Dubbed America’s “most patriotic team,” the U.S. Military WarDogs offer baseball enthusiasts the chance to trade in boots for cleats.
Military members have different camaraderie within their own services, but once their feet hit the diamond, rank become nonexistent along with their branch affiliation. They are now U.S. WarDogs.
In 2018, the team was launched by taking the country’s best ball players to travel and play in minor and collegiate teams in order to raise money and awareness for veterans dealing with PTSD, suicide, unemployment, and disability.
“It’s truly unreal,” said Bruce Jazwinski, president of the U.S. Military WarDogs. “When we first started, we were showing up to batting practice with four people and wondering how in the hell are we going to do this.
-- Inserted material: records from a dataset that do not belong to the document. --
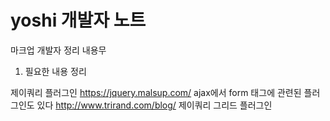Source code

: # yoshi 개발자 노트

마크업 개발자 정리 내용무
1. 필요한 내용 정리

제이쿼리 플러그인
https://jquery.malsup.com/
ajax에서 form 태그에 관련된 플러그인도 있다
http://www.trirand.com/blog/ 제이쿼리 그리드 플러그인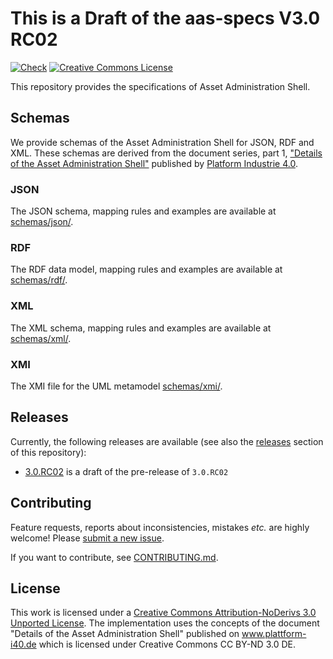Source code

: # This is a Draft of the aas-specs V3.0 RC02

[![Check](
https://github.com/admin-shell-io/aas-specs/workflows/Check/badge.svg
)](
https://github.com/admin-shell-io/aas-specs/actions?query=workflow%3ACheck
)
[![Creative Commons License](
https://i.creativecommons.org/l/by-nd/3.0/88x31.png
)](
http://creativecommons.org/licenses/by-nd/3.0/
)

This repository provides the specifications of Asset Administration Shell.

## Schemas

We provide schemas of the Asset Administration Shell for JSON, RDF and XML. 
These schemas are derived from the document series, part 1,
["Details of the Asset Administration Shell"](
https://www.plattform-i40.de/PI40/Redaktion/EN/Standardartikel/specification-administrationshell.html
) published by [Platform Industrie 4.0](http://www.plattform-i40.de).

### JSON

The JSON schema, mapping rules and examples are available at
[schemas/json/](schemas/json/).

### RDF

The RDF data model, mapping rules and examples are available at [schemas/rdf/](schemas/rdf/).

### XML

The XML schema, mapping rules and examples are available at [schemas/xml/](schemas/xml/).

### XMI

The XMI file for the UML metamodel [schemas/xmi/](schemas/xmi/).

## Releases

Currently, the following releases are available (see also the [releases](https://github.com/admin-shell-io/aas-specs/releases) section of this repository):
* [3.0.RC02](https://github.com/admin-shell-io/aas-specs/releases/tag/v3.0.2.RC01) is a draft of the pre-release of `3.0.RC02`


## Contributing

Feature requests, reports about inconsistencies, mistakes *etc.* are highly
welcome! Please [submit a new issue](
https://github.com/admin-shell-io/aas-specs/issues/new
).

If you want to contribute, see [CONTRIBUTING.md](CONTRIBUTING.md).

## License

This work is licensed under a [Creative Commons Attribution-NoDerivs 3.0 Unported License](
http://creativecommons.org/licenses/by-nd/3.0/). The implementation uses the concepts of the
document "Details of the Asset Administration Shell" published on www.plattform-i40.de
which is licensed under Creative Commons CC BY-ND 3.0 DE.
Then in two weeks, it became 15. Then in a month it became over 40.”
Jazwinski, who has served in the Navy since 2007, created the U.S. WarDogs as a “call to arms” for all men and women military academy ball players, active-duty service members, reservists, veterans, and military dependents who had a desire to play ball while helping veterans in need.
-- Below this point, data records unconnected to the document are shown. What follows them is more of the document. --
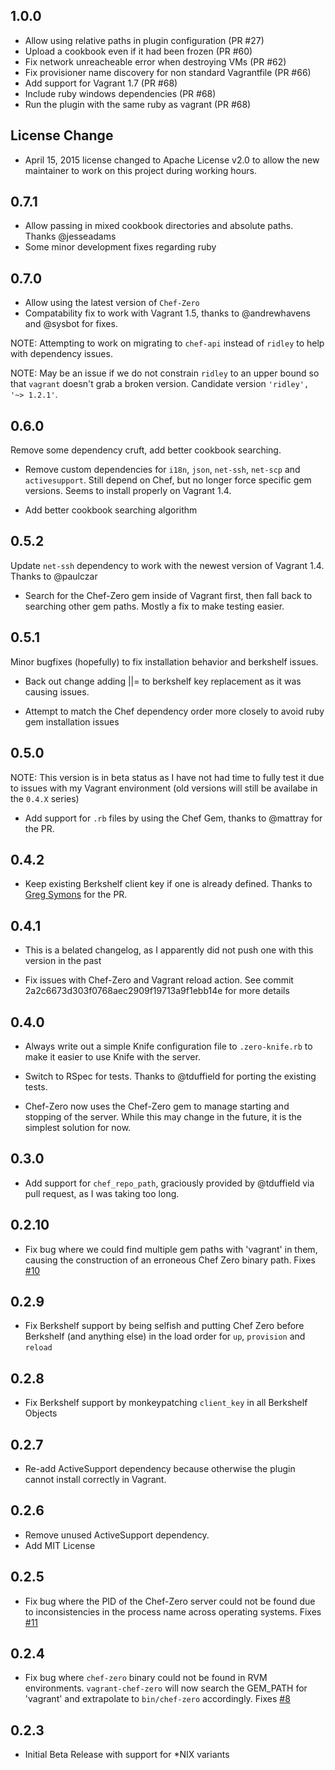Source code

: ## 1.0.0

* Allow using relative paths in plugin configuration (PR #27)
* Upload a cookbook even if it had been frozen (PR #60)
* Fix network unreacheable error when destroying VMs (PR #62)
* Fix provisioner name discovery for non standard Vagrantfile (PR #66)
* Add support for Vagrant 1.7 (PR #68)
* Include ruby windows dependencies (PR #68)
* Run the plugin with the same ruby as vagrant (PR #68)

## License Change

* April 15, 2015 license changed to Apache License v2.0 to allow the new maintainer to work on this project during working hours.

## 0.7.1

* Allow passing in mixed cookbook directories and absolute paths.  Thanks @jesseadams
* Some minor development fixes regarding ruby

## 0.7.0

* Allow using the latest version of `Chef-Zero`
* Compatability fix to work with Vagrant 1.5, thanks to @andrewhavens and @sysbot for fixes.

NOTE: Attempting to work on migrating to `chef-api` instead of `ridley` to help with dependency issues.

NOTE: May be an issue if we do not constrain `ridley` to an upper bound so that `vagrant` doesn't grab a broken version. Candidate version `'ridley', '~> 1.2.1'`.


## 0.6.0

Remove some dependency cruft, add better cookbook searching.

* Remove custom dependencies for `i18n`, `json`, `net-ssh`, `net-scp` and `activesupport`.  Still depend on Chef, but no longer force specific gem versions. Seems to install properly on Vagrant 1.4.

* Add better cookbook searching algorithm

## 0.5.2

Update `net-ssh` dependency to work with the newest version of Vagrant 1.4.  Thanks to @paulczar

* Search for the Chef-Zero gem inside of Vagrant first, then fall back to searching other gem paths.  Mostly a fix to make testing easier.

## 0.5.1

Minor bugfixes (hopefully) to fix installation behavior and berkshelf issues.

* Back out change adding ||= to berkshelf key replacement as it was causing issues.

* Attempt to match the Chef dependency order more closely to avoid ruby gem installation issues

## 0.5.0

NOTE: This version is in beta status as I have not had time to fully test it due to issues with my Vagrant environment (old versions will still be availabe in the `0.4.X` series)

* Add support for `.rb` files by using the Chef Gem, thanks to @mattray for the PR.

## 0.4.2

* Keep existing Berkshelf client key if one is already defined. Thanks to [Greg Symons](https://github.com/gregsymons) for the PR.

## 0.4.1

* This is a belated changelog, as I apparently did not push one with this version in the past

* Fix issues with Chef-Zero and Vagrant reload action.  See commit 2a2c6673d303f0768aec2909f19713a9f1ebb14e for more details


## 0.4.0

* Always write out a simple Knife configuration file to `.zero-knife.rb` to make it easier to use Knife with the server.

* Switch to RSpec for tests.  Thanks to @tduffield for porting the existing tests.

* Chef-Zero now uses the Chef-Zero gem to manage starting and stopping of the server.  While this may change in the future, it is the simplest solution for now.


## 0.3.0

* Add support for `chef_repo_path`, graciously provided by @tduffield via pull request, as I was taking too long.

## 0.2.10

* Fix bug where we could find multiple gem paths with 'vagrant' in them, causing the construction of an erroneous Chef Zero binary path.  Fixes [#10](https://github.com/andrewgross/vagrant-chef-zero/issues/10)

## 0.2.9

* Fix Berkshelf support by being selfish and putting Chef Zero before Berkshelf (and anything else) in the load order for `up`, `provision` and `reload`


## 0.2.8

* Fix Berkshelf support by monkeypatching `client_key` in all Berkshelf Objects


## 0.2.7

* Re-add ActiveSupport dependency because otherwise the plugin cannot install correctly in Vagrant.


## 0.2.6

* Remove unused ActiveSupport dependency.
* Add MIT License


## 0.2.5

* Fix bug where the PID of the Chef-Zero server could not be found due to inconsistencies in the process name across operating systems.  Fixes [#11](https://github.com/andrewgross/vagrant-chef-zero/issues/11)

## 0.2.4

* Fix bug where `chef-zero` binary could not be found in RVM environments.  `vagrant-chef-zero` will now search the GEM_PATH for 'vagrant' and extrapolate to `bin/chef-zero` accordingly. Fixes [#8](https://github.com/andrewgross/vagrant-chef-zero/pull/8)

## 0.2.3

* Initial Beta Release with support for *NIX variants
Although they started out with just four players in Japan, the team quickly grew with teams popping off across the country and in some places across the world.
To date, the volunteer-based nonprofit organization has 455 players total in the program, filling up seven teams located in Norfolk, Virginia; Denver, Colorado; an A and B team in San Diego, California; and teams overseas in Japan, Italy, and Spain.
The U.S. Military WarDogs do not have an official home base, but they make up for a lost home field by collaborating with teams from their communities.
According to Jazwinski, the teams have a personal goal to build relationships in its community by volunteering with veteran organizations, veteran clinics, lending a helping hand at local schools and much more. All for the love of baseball while fundraising to help another veteran.
Jazwinski said they play many games to help provide service dogs to veterans in need. For example, the U.S. WarDogs just played in a 48-team tournament in Kansas early August for a Marine who needed a service dog after serving three tours overseas.
“These guys connect with each other, and it’s a beautiful thing that happens naturally,” Jazwinski said.
With more than 400 players, military members of all branches are split amongst the seven teams playing in local games on Saturdays and Sundays between April and October, but when a tournament comes into play, six-year Army veteran and Head Coach Todd Nieuwenhuis will hand pick the best of the best 455 players to represent the organization.
“It’s kind of amazing,” Nieuwenhuis said. “It’s just a cool way to get this collage of different branches and different personalities and in the way their military branch brings them up.”
According to Nieuwenhuis, the U.S. WarDogs has representation from each military branch, including one player from the Space Force.
Both Nieuwenhuis and Jazwinski have a goal to get more players and teams formed across the world, especially stateside, so active-duty players will have a U.S. WarDogs team waiting for them wherever they go.
“We like to give guys an opportunity to jump from one team to the next,” Nieuwenhuis said. “Once a WarDog, always a WarDog.”
The U.S. Military WarDogs is looking to expand its teams stateside in San Antonio, Texas, and Jacksonville, Florida, next year, according to Nieuwenhuis. However, they’re always searching for other locations as well.